Overhauling relationship and sexuality education
Against the backdrop of myriad celebrity sexual assault scandals, the issue of sexual consent has received an unprecedented and timely level of emphasis. Elaine Byrnes, a Doctoral Researcher in the School of Psychology, NUI Galway provides an assessment of the existing attitudes towards sex education.
A highlight of my week, and welcome distraction from PhD write-up, is co-facilitating a sexual health module, being piloted with TY students at the Alma Mater of my colleague, Richie Sadlier. This work has strengthened my assertion that our existing approach to sex education in this country is obsolete, inadequate and fails to meet the needs of young people. A cursory review of the the Department of Education and Skills website shows the most recent resources related to Relationship and Sexuality Education (RSE) date back to 2007.
Ours is a six-week module, and on week one we conduct a pre-module survey. The rationale for this is to give us a baseline for the boys understanding of sex, sexuality and sexual health. Unsurprisingly to us, it is invariably limited. We also ask what are the three topics they would like to see covered during the module. There is remarkable consistency in the most frequently requested topics of healthy relationships, consent and contraception. By a happy coincidence these are the basic themes that run through the module.
Feedback too has been overwhelmingly positive, from the students themselves, their parents and the school. I believe there are a number of reasons for this.
Firstly, from the boys’ perspective, our focus is on the promotion of sexual competence. There are four underpinning principles to the establishment of adolescent sexual competence in anticipation of the circumstances for first intercourse: absence of regret, willingness (not under duress), autonomy of decision (a natural follow-on in the relationship, being in love, curiosity), as opposed to non-autonomous (being intoxicated or peer pressure) and reliable use of contraception.
Richie and I guide interactive and peer-led activities and discussions related to sexuality. The primary objective of the module is to encourage the boys to explore what positive sexuality means for them and others in a safe, supported environment. Its intention is also to empower them with the skills to actively and affirmatively negotiate these experiences, both for themselves and others, in sexual relationships. As a sex researcher with a research focus on the communication of consent, I see how conscious the boys are of issues related to consent. They are also acutely aware of related gendered stereotypes, culturally and societally embedded, that are invariably heteronormative, in which males are depicted as predatory and females as passive.

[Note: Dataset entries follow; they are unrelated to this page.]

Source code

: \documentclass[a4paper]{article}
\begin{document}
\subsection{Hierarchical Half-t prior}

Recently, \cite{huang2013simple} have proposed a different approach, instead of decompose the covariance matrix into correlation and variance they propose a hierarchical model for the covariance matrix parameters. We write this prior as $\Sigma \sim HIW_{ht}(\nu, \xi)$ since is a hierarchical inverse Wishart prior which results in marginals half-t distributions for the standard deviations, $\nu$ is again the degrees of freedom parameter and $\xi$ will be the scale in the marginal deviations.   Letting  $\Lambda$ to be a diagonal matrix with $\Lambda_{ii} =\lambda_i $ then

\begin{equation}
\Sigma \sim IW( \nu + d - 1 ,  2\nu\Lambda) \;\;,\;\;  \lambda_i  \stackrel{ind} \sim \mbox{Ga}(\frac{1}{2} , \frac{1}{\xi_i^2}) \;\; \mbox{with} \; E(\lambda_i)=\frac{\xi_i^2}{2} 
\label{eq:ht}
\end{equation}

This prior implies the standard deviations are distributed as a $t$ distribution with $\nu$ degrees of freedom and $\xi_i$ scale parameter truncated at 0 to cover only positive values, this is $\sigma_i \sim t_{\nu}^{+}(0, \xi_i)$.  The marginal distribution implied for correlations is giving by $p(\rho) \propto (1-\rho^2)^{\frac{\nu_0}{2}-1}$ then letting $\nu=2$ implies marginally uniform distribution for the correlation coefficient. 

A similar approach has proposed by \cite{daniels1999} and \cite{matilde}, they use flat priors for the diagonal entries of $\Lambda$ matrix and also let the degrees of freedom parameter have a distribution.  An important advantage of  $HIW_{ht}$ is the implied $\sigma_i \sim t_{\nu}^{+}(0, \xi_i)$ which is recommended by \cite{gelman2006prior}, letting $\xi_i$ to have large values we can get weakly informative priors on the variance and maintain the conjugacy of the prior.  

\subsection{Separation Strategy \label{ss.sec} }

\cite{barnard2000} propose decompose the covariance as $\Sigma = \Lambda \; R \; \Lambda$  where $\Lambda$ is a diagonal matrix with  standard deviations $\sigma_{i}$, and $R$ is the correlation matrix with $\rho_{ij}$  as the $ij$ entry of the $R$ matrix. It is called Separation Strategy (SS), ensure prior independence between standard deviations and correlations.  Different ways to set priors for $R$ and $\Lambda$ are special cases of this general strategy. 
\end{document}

They want to understand what consent means in reality, and how they can communicate it in relationships. Their skewed understanding, informed in part by seemingly relentless media discourse, is that the onus of responsibility is theirs, and theirs alone. Our approach is to instil in the boys the concept that responsibility is mutual and bi-directional. For me, it also involves distilling what has become quite a convoluted concept, down to basic respect. Respect for boundaries, respect for feelings, respect for what the other person wants and needs, and what they want and need for themselves. This is crucial to supporting young people in developing relationships regardless of gender, sexual orientation or identity, that are healthy and mutually satisfying.
Secondly, from the perspective of parents. While some of the boys recount open communication with their parents on matters related to sex and sexuality, for most (and this is not unique to South County Dublin!), it has been confined to ‘The Talk’. An awkward and uncomfortable experience for all involved. As a facilitator of a module that promotes positive sexuality in young people, I am satisfied if it enables the opening of a line of communication with parents, that previously was not there.
Thirdly, from the perspective of the school that strives to provide a holistic education in the truest sense, there is confidence in – and support for – the delivery of a module that goes far beyond that of the existing RSE programme. I am still at a loss to understand how a topic such as sexuality is expected to be delivered in the same way as other subjects, by embarrassed teachers who lack training in what is a specialist subject with unique challenges.
Based on our experience as facilitators and the feedback we have received for the module, what was at the beginning of our pilot an uncomfortable realisation, has now become a source of frustration for Richie and me. This is that the very real benefits of a comprehensive, interactive, peer-led programme are currently only available to one year in one, single-gender school. It is only by implementing and ensuring consistent delivery of such a programme in each and every secondary school in our country that we have the opportunity to develop sexual competence and protect the sexual health of young people.